Test with a few samples before processing full video.

Overview

This skill processes timestamped filler-word annotations to generate precise edit lists for removing speech disfluencies (um, uh, like, you know) from audio or video. It converts annotations into cut segments using word-specific durations, merges nearby cuts to avoid micro-edits, and outputs merged segments ready for batch editing tools.

How this skill works

The skill reads a JSON list of filler annotations (word + timestamp), maps each word to a duration (with a sensible default), and creates cut segments that start slightly before the detected onset and end after the estimated filler length.
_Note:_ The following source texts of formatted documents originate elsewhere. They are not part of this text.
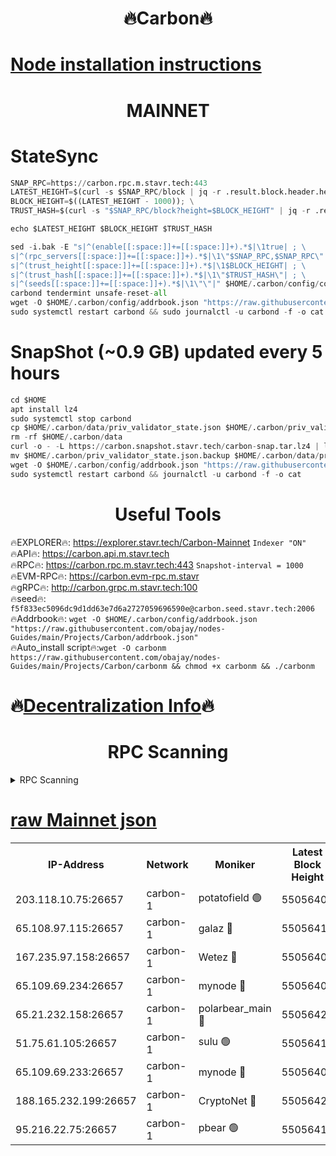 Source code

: <h1 align="center"> 🔥Carbon🔥</h1>

[Node installation instructions](https://github.com/obajay/nodes-Guides/tree/main/Projects/Carbon)
=
<h1 align="center"> MAINNET</h1>

# StateSync
```python
SNAP_RPC=https://carbon.rpc.m.stavr.tech:443
LATEST_HEIGHT=$(curl -s $SNAP_RPC/block | jq -r .result.block.header.height); \
BLOCK_HEIGHT=$((LATEST_HEIGHT - 1000)); \
TRUST_HASH=$(curl -s "$SNAP_RPC/block?height=$BLOCK_HEIGHT" | jq -r .result.block_id.hash)

echo $LATEST_HEIGHT $BLOCK_HEIGHT $TRUST_HASH

sed -i.bak -E "s|^(enable[[:space:]]+=[[:space:]]+).*$|\1true| ; \
s|^(rpc_servers[[:space:]]+=[[:space:]]+).*$|\1\"$SNAP_RPC,$SNAP_RPC\"| ; \
s|^(trust_height[[:space:]]+=[[:space:]]+).*$|\1$BLOCK_HEIGHT| ; \
s|^(trust_hash[[:space:]]+=[[:space:]]+).*$|\1\"$TRUST_HASH\"| ; \
s|^(seeds[[:space:]]+=[[:space:]]+).*$|\1\"\"|" $HOME/.carbon/config/config.toml
carbond tendermint unsafe-reset-all
wget -O $HOME/.carbon/config/addrbook.json "https://raw.githubusercontent.com/obajay/nodes-Guides/main/Projects/Carbon/addrbook.json"
sudo systemctl restart carbond && sudo journalctl -u carbond -f -o cat
```
# SnapShot (~0.9 GB) updated every 5 hours
```python
cd $HOME
apt install lz4
sudo systemctl stop carbond
cp $HOME/.carbon/data/priv_validator_state.json $HOME/.carbon/priv_validator_state.json.backup
rm -rf $HOME/.carbon/data
curl -o - -L https://carbon.snapshot.stavr.tech/carbon-snap.tar.lz4 | lz4 -c -d - | tar -x -C $HOME/.carbon --strip-components 2
mv $HOME/.carbon/priv_validator_state.json.backup $HOME/.carbon/data/priv_validator_state.json
wget -O $HOME/.carbon/config/addrbook.json "https://raw.githubusercontent.com/obajay/nodes-Guides/main/Projects/Carbon/addrbook.json"
sudo systemctl restart carbond && journalctl -u carbond -f -o cat
```

 <h1 align="center"> Useful Tools</h1>

🔥EXPLORER🔥:     https://explorer.stavr.tech/Carbon-Mainnet        `Indexer "ON"` \
🔥API🔥:          https://carbon.api.m.stavr.tech \
🔥RPC🔥:          https://carbon.rpc.m.stavr.tech:443              `Snapshot-interval = 1000` \
🔥EVM-RPC🔥:      https://carbon.evm-rpc.m.stavr \
🔥gRPC🔥:         http://carbon.grpc.m.stavr.tech:100 \
🔥seed🔥:      `f5f833ec5096dc9d1dd63e7d6a2727059696590e@carbon.seed.stavr.tech:2006` \
🔥Addrbook🔥:  `wget -O $HOME/.carbon/config/addrbook.json "https://raw.githubusercontent.com/obajay/nodes-Guides/main/Projects/Carbon/addrbook.json"` \
🔥Auto_install script🔥:`wget -O carbonm https://raw.githubusercontent.com/obajay/nodes-Guides/main/Projects/Carbon/carbonm && chmod +x carbonm && ./carbonm`

🔥[Decentralization Info](https://github.com/obajay/StateSync-snapshots/tree/main/Projects/Carbon/Decentralization)🔥
=
<h1 align="center"> RPC Scanning</h1>

<details>
<summary>RPC Scanning</summary>

<h2 align="center"> We scan nodes in real time every 4 hours. And we provide the final result of RPC endpoints.
We cannot influence the operation of these nodes in any way. </h2>


```python
If Voting Power is higher than 0 --> then the Node is a validator of the network and may be subject to attack and be a potential threat to the chain.
```
```python
We marked such validators with a red symbol
```

</details>

[raw Mainnet json](https://rpc-check.carbonm.stavr.tech/carbonm/rpc-carbonm-result.json)
=


<table><tr><th>IP-Address</th><th>Network</th><th>Moniker</th><th>Latest Block Height</th><th>Earliest Block Height</th><th>Catching Up</th><th>Tx Index</th><th>Voting Power</th><th>Scan Time</th></tr><tr><td>203.118.10.75:26657</td><td>carbon-1</td><td>potatofield 🟢</td><td>55056405</td><td>21164241</td><td>False</td><td>on</td><td>0</td><td>2024-03-19T04:46:43.713649503UTC</td></tr><tr><td>65.108.97.115:26657</td><td>carbon-1</td><td>galaz 🔴</td><td>55056419</td><td>47374001</td><td>False</td><td>on</td><td>10451512445</td><td>2024-03-19T04:47:11.834941905UTC</td></tr><tr><td>167.235.97.158:26657</td><td>carbon-1</td><td>Wetez 🔴</td><td>55056409</td><td>48067570</td><td>False</td><td>on</td><td>1374257767</td><td>2024-03-19T04:46:50.028119106UTC</td></tr><tr><td>65.109.69.234:26657</td><td>carbon-1</td><td>mynode 🔴</td><td>55056401</td><td>53160001</td><td>False</td><td>off</td><td>12066566298</td><td>2024-03-19T04:46:32.621537786UTC</td></tr><tr><td>65.21.232.158:26657</td><td>carbon-1</td><td>polarbear_main 🔴</td><td>55056422</td><td>54286001</td><td>False</td><td>on</td><td>10701471528</td><td>2024-03-19T04:47:16.450127924UTC</td></tr><tr><td>51.75.61.105:26657</td><td>carbon-1</td><td>sulu 🟢</td><td>55056414</td><td>54542001</td><td>False</td><td>off</td><td>0</td><td>2024-03-19T04:46:59.047495805UTC</td></tr><tr><td>65.109.69.233:26657</td><td>carbon-1</td><td>mynode 🔴</td><td>55056401</td><td>54660001</td><td>False</td><td>off</td><td>8097055731</td><td>2024-03-19T04:46:32.322968276UTC</td></tr><tr><td>188.165.232.199:26657</td><td>carbon-1</td><td>CryptoNet 🔴</td><td>55056422</td><td>54710001</td><td>False</td><td>off</td><td>3507284401</td><td>2024-03-19T04:47:16.126980294UTC</td></tr><tr><td>95.216.22.75:26657</td><td>carbon-1</td><td>pbear 🟢</td><td>55056416</td><td>54930001</td><td>False</td><td>on</td><td>0</td><td>2024-03-19T04:47:03.423191694UTC</td></tr></table>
It then merges overlapping or very close segments using a configurable minimum gap so the resulting edit list produces natural-sounding transitions.

When to use it

  • Cleaning recorded interviews, podcasts, or lectures to remove filler words.
  • Pre-processing raw video for polished social clips and highlights.
  • Automating batch edits when you have timestamped filler annotations from speech recognition or manual tagging.
  • Reducing manual editing time when many short disfluencies are present.

Best practices

  • Use word-specific durations rather than a single fixed length to avoid over- or under-cutting.
  • Keep a small buffer (e.g., 0.05s) before the timestamp to capture onset without chopping preceding words.
  • Merge segments with a min_gap (e.g., 0.1s) to prevent rapid back-to-back cuts that sound unnatural.
  • Test settings on short samples: evaluate aggressive vs conservative durations and adjust per speaker/style.
  • When available, refine durations for speakers with faster or slower filler pronunciations.

Example use cases

  • Convert filler annotations from an automatic speech recognizer into (start,end) cut lists for an NLE or FFmpeg batch script.
  • Post-process manual timestamps from a transcript editor to create merged cuts for podcast episodes.
  • Automatically remove clustered fillers in a live-recorded talk, merging overlapping segments to preserve flow.
  • Create a QA step that runs small sample edits to confirm chosen durations and min_gap before applying to full footage.

FAQ

What if a filler word annotation is inaccurate by a few tenths of a second?

Use a small buffer before the timestamp and slightly longer word durations; merging nearby segments also helps cover misaligned detections.

How do I avoid cutting adjacent words and making audio choppy?

Reduce the duration and buffer values, increase min_gap to avoid merging separate words, and test on samples to find the sweet spot between aggressive and conservative cuts.